=== Section Start ===

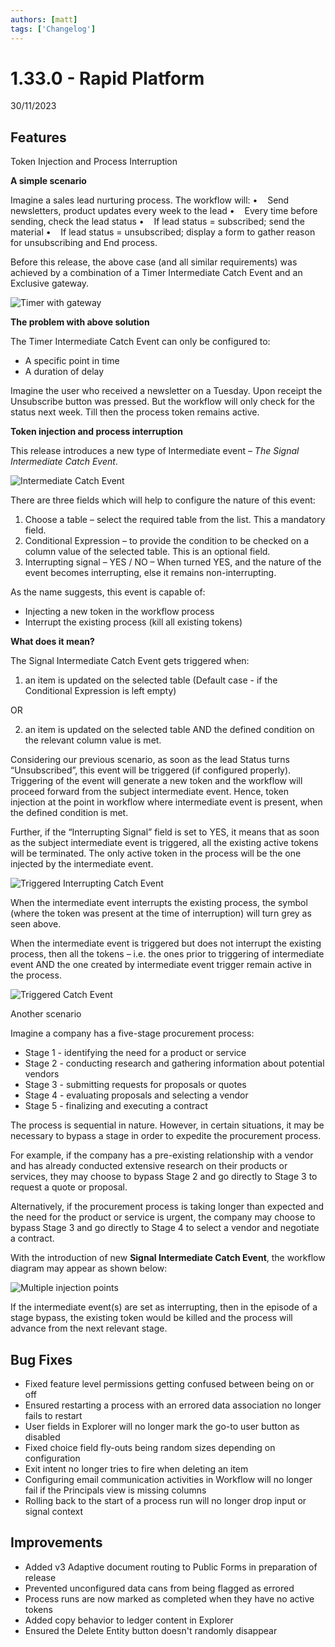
 ```yaml
---
authors: [matt]
tags: ['Changelog']
---
```


# 1.33.0 - Rapid Platform

30/11/2023

## Features

Token Injection and Process Interruption

**A simple scenario**

Imagine a sales lead nurturing process. The workflow will:
•    Send newsletters, product updates every week to the lead
•    Every time before sending, check the lead status
•    If lead status = subscribed; send the material
•    If lead status = unsubscribed; display a form to gather reason for unsubscribing and End process.

Before this release, the above case (and all similar requirements) was achieved by a combination of a Timer Intermediate Catch Event and an Exclusive gateway.

![Timer with gateway](<Timer with Gateway.png>)

**The problem with above solution**

The Timer Intermediate Catch Event can only be configured to:

- A specific point in time 
- A duration of delay

Imagine the user who received a newsletter on a Tuesday. Upon receipt the Unsubscribe button was pressed. But the workflow will only check for the status next week. Till then the process token remains active.


**Token injection and process interruption**

This release introduces a new type of Intermediate event – _The Signal Intermediate Catch Event_.

![Intermediate Catch Event](<Intermediate Catch Event.png>)

There are three fields which will help to configure the nature of this event:
1. Choose a table – select the required table from the list. This a mandatory field.
2. Conditional Expression – to provide the condition to be checked on a column value of the selected table. This is an optional field.
3. Interrupting signal – YES / NO – When turned YES, and the nature of the event becomes interrupting, else it remains non-interrupting.

As the name suggests, this event is capable of:
- Injecting a new token in the workflow process
- Interrupt the existing process (kill all existing tokens)

**What does it mean?**

The Signal Intermediate Catch Event gets triggered when:
1. an item is updated on the selected table (Default case - if the Conditional Expression is left empty)

OR

2. an item is updated on the selected table AND the defined condition on the relevant column value is met. 

Considering our previous scenario, as soon as the lead Status turns “Unsubscribed”, this event will be triggered (if configured properly). Triggering of the event will generate a new token and the workflow will proceed forward from the subject intermediate event. Hence, token injection at the point in workflow where intermediate event is present, when the defined condition is met.

Further, if the “Interrupting Signal” field is set to YES, it means that as soon as the subject intermediate event is triggered, all the existing active tokens will be terminated. The only active token in the process will be the one injected by the intermediate event. 

![Triggered Interrupting Catch Event](<Triggered Interrupting Catch Event.png>)

When the intermediate event interrupts the existing process, the symbol (where the token was present at the time of interruption) will turn grey as seen above.

When the intermediate event is triggered but does not interrupt the existing process, then all the tokens – i.e. the ones prior to triggering of intermediate event AND the one created by intermediate event trigger remain active in the process.

![Triggered Catch Event](<Triggered Catch Event.png>)

Another scenario

Imagine a company has a five-stage procurement process:

- Stage 1 - identifying the need for a product or service
- Stage 2 - conducting research and gathering information about potential vendors
- Stage 3 - submitting requests for proposals or quotes
- Stage 4 - evaluating proposals and selecting a vendor
- Stage 5 - finalizing and executing a contract

The process is sequential in nature. However, in certain situations, it may be necessary to bypass a stage in order to expedite the procurement process.

For example, if the company has a pre-existing relationship with a vendor and has already conducted extensive research on their products or services, they may choose to bypass Stage 2 and go directly to Stage 3 to request a quote or proposal.

Alternatively, if the procurement process is taking longer than expected and the need for the product or service is urgent, the company may choose to bypass Stage 3 and go directly to Stage 4 to select a vendor and negotiate a contract.

With the introduction of new **Signal Intermediate Catch Event**, the workflow diagram may appear as shown below:

![Multiple injection points](<Multiple injection points.jpeg>)

If the intermediate event(s) are set as interrupting, then in the episode of a stage bypass, the existing token would be killed and the process will advance from the next relevant stage.

## Bug Fixes

- Fixed feature level permissions getting confused between being on or off
- Ensured restarting a process with an errored data association no longer fails to restart
- User fields in Explorer will no longer mark the go-to user button as disabled
- Fixed choice field fly-outs being random sizes depending on configuration
- Exit intent no longer tries to fire when deleting an item
- Configuring email communication activities in Workflow will no longer fail if the Principals view is missing columns
- Rolling back to the start of a process run will no longer drop input or signal context

## Improvements

- Added v3 Adaptive document routing to Public Forms in preparation of release
- Prevented unconfigured data cans from being flagged as errored
- Process runs are now marked as completed when they have no active tokens
- Added copy behavior to ledger content in Explorer
- Ensured the Delete Entity button doesn't randomly disappear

=== Section End ===

Each line from the start of the entries through the line with "1. an item is" is to be restated exactly, and the pictures are to be skipped.

▶ **SOLUTION BELOW**
 ```yaml
---
authors: [matt]
tags: ['Changelog']
---
```


# 1.33.0 - Rapid Platform

30/11/2023

## Features

Token Injection and Process Interruption

**A simple scenario**

Imagine a sales lead nurturing process. The workflow will:
•    Send newsletters, product updates every week to the lead
•    Every time before sending, check the lead status
•    If lead status = subscribed; send the material
•    If lead status = unsubscribed; display a form to gather reason for unsubscribing and End process.

Before this release, the above case (and all similar requirements) was achieved by a combination of a Timer Intermediate Catch Event and an Exclusive gateway.

![Timer with gateway](<Timer with Gateway.png>)

**The problem with above solution**

The Timer Intermediate Catch Event can only be configured to:

- A specific point in time 
- A duration of delay

Imagine the user who received a newsletter on a Tuesday. Upon receipt the Unsubscribe button was pressed. But the workflow will only check for the status next week. Till then the process token remains active.


**Token injection and process interruption**

This release introduces a new type of Intermediate event – _The Signal Intermediate Catch Event_.

![Intermediate Catch Event](<Intermediate Catch Event.png>)

There are three fields which will help to configure the nature of this event:
1. Choose a table – select the required table from the list. This a mandatory field.
2. Conditional Expression – to provide the condition to be checked on a column value of the selected table. This is an optional field.
3. Interrupting signal – YES / NO – When turned YES, and the nature of the event becomes interrupting, else it remains non-interrupting.

As the name suggests, this event is capable of:
- Injecting a new token in the workflow process
- Interrupt the existing process (kill all existing tokens)

**What does it mean?**

The Signal Intermediate Catch Event gets triggered when:
1. an item is updated on the selected table (Default case - if the Conditional Expression is left empty)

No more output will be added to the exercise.